Check every line of the entries below for the word "enabled", and copy the ones that have it.
Start of Block
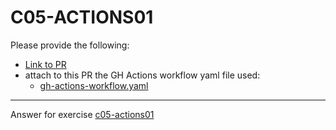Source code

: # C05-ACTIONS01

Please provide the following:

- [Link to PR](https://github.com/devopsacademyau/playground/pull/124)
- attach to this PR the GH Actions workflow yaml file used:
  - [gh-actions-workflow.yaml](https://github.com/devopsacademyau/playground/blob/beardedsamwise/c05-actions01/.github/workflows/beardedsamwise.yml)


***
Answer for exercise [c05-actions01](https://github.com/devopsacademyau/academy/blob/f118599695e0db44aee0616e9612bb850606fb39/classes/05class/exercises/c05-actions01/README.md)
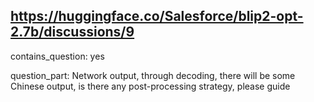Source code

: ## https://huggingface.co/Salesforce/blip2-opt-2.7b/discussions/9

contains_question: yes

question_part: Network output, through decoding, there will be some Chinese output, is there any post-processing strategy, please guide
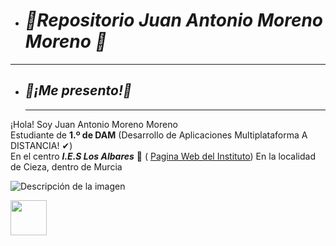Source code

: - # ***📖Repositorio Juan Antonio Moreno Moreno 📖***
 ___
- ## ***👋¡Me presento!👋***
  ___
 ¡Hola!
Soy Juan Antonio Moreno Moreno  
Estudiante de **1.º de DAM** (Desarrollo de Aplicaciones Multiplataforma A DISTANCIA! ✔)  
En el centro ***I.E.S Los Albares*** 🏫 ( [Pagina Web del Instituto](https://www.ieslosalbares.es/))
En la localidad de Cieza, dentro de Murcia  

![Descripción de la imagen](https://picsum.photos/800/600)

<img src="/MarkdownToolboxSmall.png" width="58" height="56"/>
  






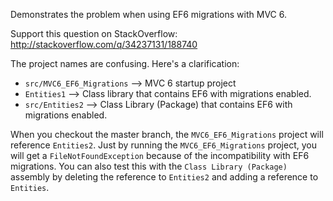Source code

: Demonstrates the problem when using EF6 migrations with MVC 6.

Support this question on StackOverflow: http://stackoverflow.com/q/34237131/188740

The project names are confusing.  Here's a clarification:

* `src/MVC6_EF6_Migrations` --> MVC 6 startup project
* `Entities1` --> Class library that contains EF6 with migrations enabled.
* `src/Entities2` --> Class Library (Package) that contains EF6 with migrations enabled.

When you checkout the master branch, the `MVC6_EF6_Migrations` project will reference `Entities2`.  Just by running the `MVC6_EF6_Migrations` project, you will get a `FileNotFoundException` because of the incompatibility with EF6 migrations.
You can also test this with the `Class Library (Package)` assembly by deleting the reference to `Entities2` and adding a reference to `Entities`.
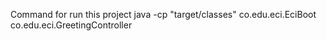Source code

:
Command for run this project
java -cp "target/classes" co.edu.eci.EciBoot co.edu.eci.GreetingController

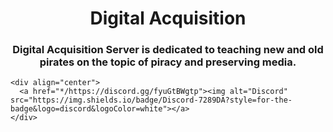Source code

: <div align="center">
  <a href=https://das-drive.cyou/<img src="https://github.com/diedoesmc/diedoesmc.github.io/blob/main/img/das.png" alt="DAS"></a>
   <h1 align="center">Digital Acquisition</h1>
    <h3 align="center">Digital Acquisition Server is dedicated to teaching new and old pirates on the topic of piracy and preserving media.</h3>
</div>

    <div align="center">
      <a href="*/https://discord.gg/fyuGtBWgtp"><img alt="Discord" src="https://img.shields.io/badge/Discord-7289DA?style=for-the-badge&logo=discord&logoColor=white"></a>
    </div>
End of Block
Start of Block
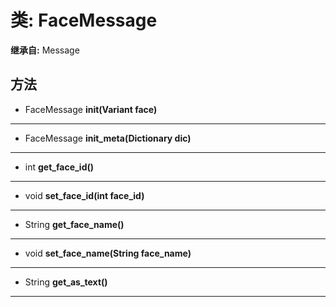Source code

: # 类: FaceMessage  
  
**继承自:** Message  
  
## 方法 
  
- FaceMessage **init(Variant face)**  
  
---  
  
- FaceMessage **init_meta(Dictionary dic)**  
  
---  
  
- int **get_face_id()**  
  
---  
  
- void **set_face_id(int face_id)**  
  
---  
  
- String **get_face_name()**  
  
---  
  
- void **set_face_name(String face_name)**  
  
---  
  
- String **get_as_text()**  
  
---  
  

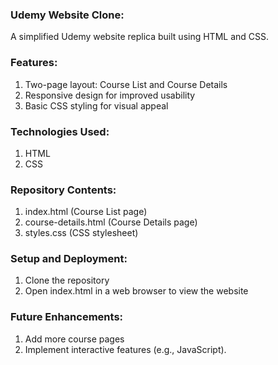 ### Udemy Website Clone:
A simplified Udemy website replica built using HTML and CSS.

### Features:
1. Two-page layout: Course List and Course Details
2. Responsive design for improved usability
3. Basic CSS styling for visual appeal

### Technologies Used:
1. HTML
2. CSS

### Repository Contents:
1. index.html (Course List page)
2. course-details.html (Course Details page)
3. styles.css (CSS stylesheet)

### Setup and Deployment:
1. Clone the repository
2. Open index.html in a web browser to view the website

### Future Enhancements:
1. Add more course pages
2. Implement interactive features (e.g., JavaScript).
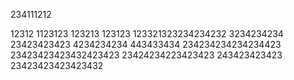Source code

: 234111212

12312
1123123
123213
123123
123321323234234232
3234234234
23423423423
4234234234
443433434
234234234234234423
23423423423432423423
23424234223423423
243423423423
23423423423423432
End of Block
Start of Block
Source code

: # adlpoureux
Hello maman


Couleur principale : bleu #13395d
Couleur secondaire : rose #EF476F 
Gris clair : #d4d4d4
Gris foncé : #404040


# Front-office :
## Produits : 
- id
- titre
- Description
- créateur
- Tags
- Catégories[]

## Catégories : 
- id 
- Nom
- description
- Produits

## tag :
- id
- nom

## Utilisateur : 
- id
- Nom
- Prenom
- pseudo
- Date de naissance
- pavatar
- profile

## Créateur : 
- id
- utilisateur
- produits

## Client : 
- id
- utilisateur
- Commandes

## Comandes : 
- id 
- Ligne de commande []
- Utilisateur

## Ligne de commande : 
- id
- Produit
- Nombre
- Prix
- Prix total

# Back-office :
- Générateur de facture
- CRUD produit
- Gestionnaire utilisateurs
End of Block
# [ANSWER TO THE PROBLEM]
* `Entities1` --> Class library that contains EF6 with migrations enabled.
* `src/Entities2` --> Class Library (Package) that contains EF6 with migrations enabled.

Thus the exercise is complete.